Encontramo-nos na Plaza Trinidad. Obrigado.

sábado, dezembro 06, 2008

A Tocha que iluminou 2008



2008 percorre aceleradamente os últimos kilómetros. O saber popular diz que, até ao lavar dos cestos é vindíma. O mesmo será dizer que um projecto só termina quando todas as etapas do mesmo estão concluídas. Acontece, por vezes, que, antes da vindíma propriamente dita existem vários factores externos que podem determinar a qualidade da colheita de um ano: a qualidade e a característica do solo, o clima, o tratamento da vinha, as pragas... resumindo: uma série de variáveis mais ou menos constantes que condicionam a qualidade do produto final.

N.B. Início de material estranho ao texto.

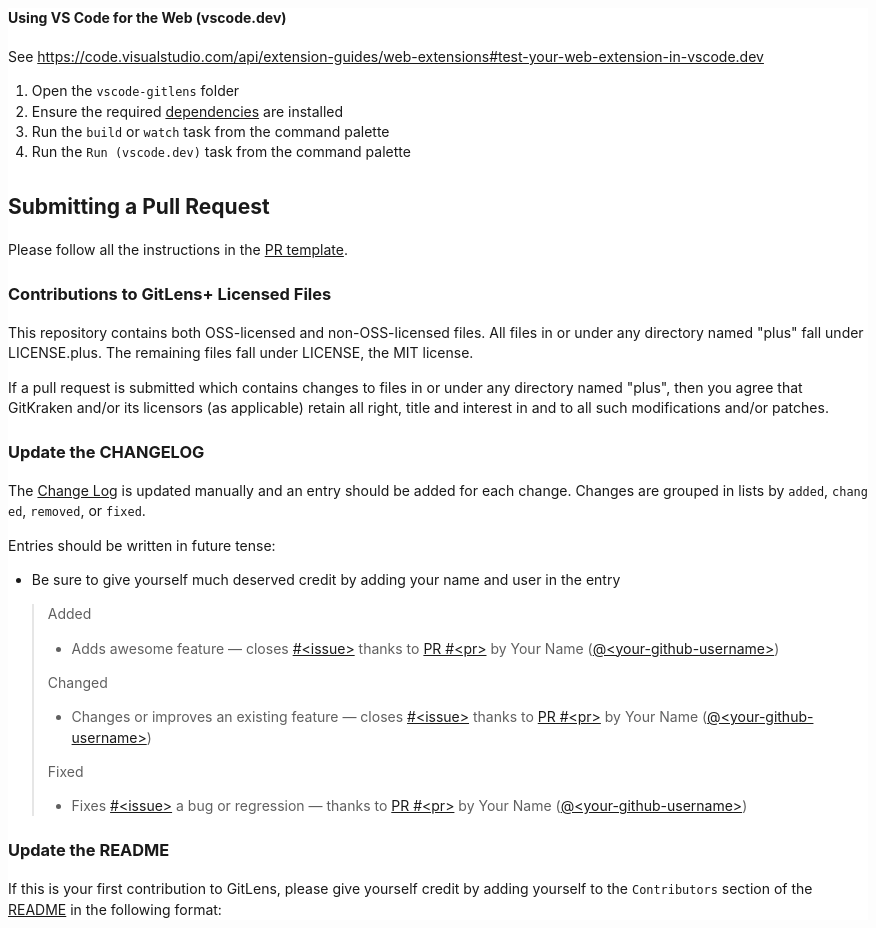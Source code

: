 #### Using VS Code for the Web (vscode.dev)

See https://code.visualstudio.com/api/extension-guides/web-extensions#test-your-web-extension-in-vscode.dev

1. Open the `vscode-gitlens` folder
2. Ensure the required [dependencies](#dependencies) are installed
3. Run the `build` or `watch` task from the command palette
4. Run the `Run (vscode.dev)` task from the command palette

## Submitting a Pull Request

Please follow all the instructions in the [PR template](.github/PULL_REQUEST_TEMPLATE.md).

### Contributions to GitLens+ Licensed Files

This repository contains both OSS-licensed and non-OSS-licensed files. All files in or under any directory named "plus" fall under LICENSE.plus. The remaining files fall under LICENSE, the MIT license.

If a pull request is submitted which contains changes to files in or under any directory named "plus", then you agree that GitKraken and/or its licensors (as applicable) retain all right, title and interest in and to all such modifications and/or patches.

### Update the CHANGELOG

The [Change Log](CHANGELOG.md) is updated manually and an entry should be added for each change. Changes are grouped in lists by `added`, `changed`, `removed`, or `fixed`.

Entries should be written in future tense:

- Be sure to give yourself much deserved credit by adding your name and user in the entry

> Added
>
> - Adds awesome feature &mdash; closes [#\<issue\>](https://github.com/gitkraken/vscode-gitlens/issues/<issue>) thanks to [PR #\<pr\>](https://github.com/gitkraken/vscode-gitlens/issues/<pr>) by Your Name ([@\<your-github-username\>](https://github.com/<your-github-username>))
>
> Changed
>
> - Changes or improves an existing feature &mdash; closes [#\<issue\>](https://github.com/gitkraken/vscode-gitlens/issues/<issue>) thanks to [PR #\<pr\>](https://github.com/gitkraken/vscode-gitlens/issues/<pr>) by Your Name ([@\<your-github-username\>](https://github.com/<your-github-username>))
>
> Fixed
>
> - Fixes [#\<issue\>](https://github.com/gitkraken/vscode-gitlens/issues/<issue>) a bug or regression &mdash; thanks to [PR #\<pr\>](https://github.com/gitkraken/vscode-gitlens/issues/<pr>) by Your Name ([@\<your-github-username\>](https://github.com/<your-github-username>))

### Update the README

If this is your first contribution to GitLens, please give yourself credit by adding yourself to the `Contributors` section of the [README](README.md#contributors-) in the following format:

A pequena introdução em forma de palestra agrícola (qual Borda d' Água antecipado) serve para justificar o artigo que guardei para o melhor disco de 2008, apesar de faltarem percorrer os acima citados poucos kilómetros para o final, ou, se preferirem, alguns lagares e cestos para lavar. O mesmo é dizer que até ao final e com a quadra natalícia pelo meio, ainda existem porventura alguns coelhos a sair da cartola. No entanto, e até ao final dificilmente deverá aparecer no mercado discográfico um album que satisfaça tanto o meu apetite auditivo como o 2º capítulo da carreira dos Torche, de seu nome Meanderthal.

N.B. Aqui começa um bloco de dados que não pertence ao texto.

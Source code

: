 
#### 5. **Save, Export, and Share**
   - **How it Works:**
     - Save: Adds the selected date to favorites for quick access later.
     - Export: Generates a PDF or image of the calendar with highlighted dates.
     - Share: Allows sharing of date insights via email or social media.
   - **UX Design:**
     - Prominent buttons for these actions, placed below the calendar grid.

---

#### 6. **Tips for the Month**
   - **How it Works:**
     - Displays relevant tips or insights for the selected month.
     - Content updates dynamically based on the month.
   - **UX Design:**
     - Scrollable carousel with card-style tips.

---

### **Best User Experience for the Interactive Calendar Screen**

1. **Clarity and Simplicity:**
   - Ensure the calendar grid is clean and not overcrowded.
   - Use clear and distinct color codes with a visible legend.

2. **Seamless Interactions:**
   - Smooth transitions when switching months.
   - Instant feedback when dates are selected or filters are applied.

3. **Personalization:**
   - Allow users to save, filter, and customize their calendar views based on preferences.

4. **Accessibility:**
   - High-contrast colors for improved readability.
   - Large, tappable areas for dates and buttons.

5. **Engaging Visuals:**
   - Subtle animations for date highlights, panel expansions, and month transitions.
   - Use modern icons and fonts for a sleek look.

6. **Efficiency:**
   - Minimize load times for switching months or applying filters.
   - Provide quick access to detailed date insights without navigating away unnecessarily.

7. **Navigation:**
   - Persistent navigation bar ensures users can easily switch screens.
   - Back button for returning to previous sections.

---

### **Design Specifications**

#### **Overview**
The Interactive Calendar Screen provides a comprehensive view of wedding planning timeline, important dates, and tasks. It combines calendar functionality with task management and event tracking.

Vamos ao que interessa. Meanderthal é um disco de rock, de rock pesado visceral. Nos guias musicais on-line e nas rádios virtuais é catalogado de Sludge Rock, Stoner Rock ou simplesmente Heavy Metal. Acontece que não sou um especial admirador de sonoridades mais pesadas. Chego ali aos Queens of the Stone Age, aos Kyuss, aos Killing Joke (colheita pós-94) e depois o resto são as clássicas: Black Sabbath, Led Zeppellin, AC/DC. Obviamente que vou buscando uns resquícios aqui e acolá de uma ou outra banda de paisagens sonoras mais pesadotas, mas a verdade é que nunca um disco no espectro musical que incluísse a palavra metal me encheu tanto as medidas como este Meanderthal (Killing Joke, homónimo da banda com o mesmo nome andou lá perto em 2003).

Os Torche não escapam aos rótulos como acima especifiquei, mas são inteligentes ao ponto de se tornarem imunes a eles. Isto porque apesar do engavetamento, a banda tem uma personalidade musical que transcende todos os géneros que lhes queiram impôr. Se a abertura com "Triumph of Venus" é uma ode progressiva a explodir em compassos arrítimicos e riffs de guitarra virtuosos, já o single "Grenades" é a canção pop mais pesada que ouvi nos últimos anos. Depois o disco continua apressadamente com cançãos que vão jingando entre alguns ritmos acelerados e outros mais arrastados. "Piranha" faz o cruzamento perfeito entre o punk mais pesado e arrastado dos Fu Manchu, com a herança stoner, via Black Sabbath. Tudo isto sem floreados. Canções entre os dois e os três minutos e meio, exceptuando as duas últimas, "Fat Waves" (a minha preferida), num exemplo perfeito de rock progressivo, no sentido mais estrito do termo, segue uma linha sonora sequencial, em que o todo é a soma perfeita de várias partes, vários pedaços sonoros que desafiam as nossas sensações auditivas, e que portanto só fazem sentido imersas nesse bolo sonoro que lhes segura as entranhas.

Meanderthal não vive de momentos esparsos, mas sim de um bloco sólido de canções que augura tudo o que de elogioso acima referi.

Nasce progressivo e eclético e termina circular com a faixa título "Meanderthal", em registo drone.

São treze canções - trinta e seis minutos e dezanove segundos - que chegam e sobram para considerar este o disco do ano ainda antes de Jesus Cristo apagar as 2008 velinhas.